Activity
What you output must match the entries exactly, apart from the pictures, which are left out.

Input data
—————

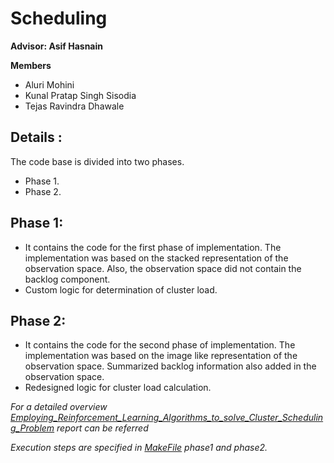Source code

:# Scheduling

**Advisor: Asif Hasnain**

**Members**

* Aluri Mohini
* Kunal Pratap Singh Sisodia
* Tejas Ravindra Dhawale

## Details :

The code base is divided into two phases. 
* Phase 1.
* Phase 2.

## Phase 1:

* It contains the code for the first phase of implementation. The implementation was based on the stacked 
representation of the observation space. Also, the observation space did not contain the backlog component.
* Custom logic for determination of cluster load.


## Phase 2:

* It contains the code for the second phase of implementation. The implementation was based on the image like 
representation of the observation space. Summarized backlog information also added in the observation space.
* Redesigned logic for cluster load calculation.

*For a detailed overview [Employing_Reinforcement_Learning_Algorithms_to_solve_Cluster_Scheduling_Problem](https://github.com/CN-UPB/pg-aicon/blob/master/Scheduling/documentation/Employing_Reinforcement_Learning_Algorithms_to_solve_Cluster_Scheduling_Problem.pdf) report can be referred*

*Execution steps are specified in [MakeFile](https://github.com/CN-UPB/pg-aicon/blob/master/Scheduling/src/Phase2/Readme.MD) phase1 and phase2.*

—————

Answer space
Source code

:# Scheduling

**Advisor: Asif Hasnain**

**Members**

* Aluri Mohini
* Kunal Pratap Singh Sisodia
* Tejas Ravindra Dhawale

## Details :

The code base is divided into two phases. 
* Phase 1.
* Phase 2.

## Phase 1:

* It contains the code for the first phase of implementation. The implementation was based on the stacked 
representation of the observation space. Also, the observation space did not contain the backlog component.
* Custom logic for determination of cluster load.


## Phase 2:

* It contains the code for the second phase of implementation. The implementation was based on the image like 
representation of the observation space. Summarized backlog information also added in the observation space.
* Redesigned logic for cluster load calculation.

*For a detailed overview [Employing_Reinforcement_Learning_Algorithms_to_solve_Cluster_Scheduling_Problem](https://github.com/CN-UPB/pg-aicon/blob/master/Scheduling/documentation/Employing_Reinforcement_Learning_Algorithms_to_solve_Cluster_Scheduling_Problem.pdf) report can be referred*

*Execution steps are specified in [MakeFile](https://github.com/CN-UPB/pg-aicon/blob/master/Scheduling/src/Phase2/Readme.MD) phase1 and phase2.*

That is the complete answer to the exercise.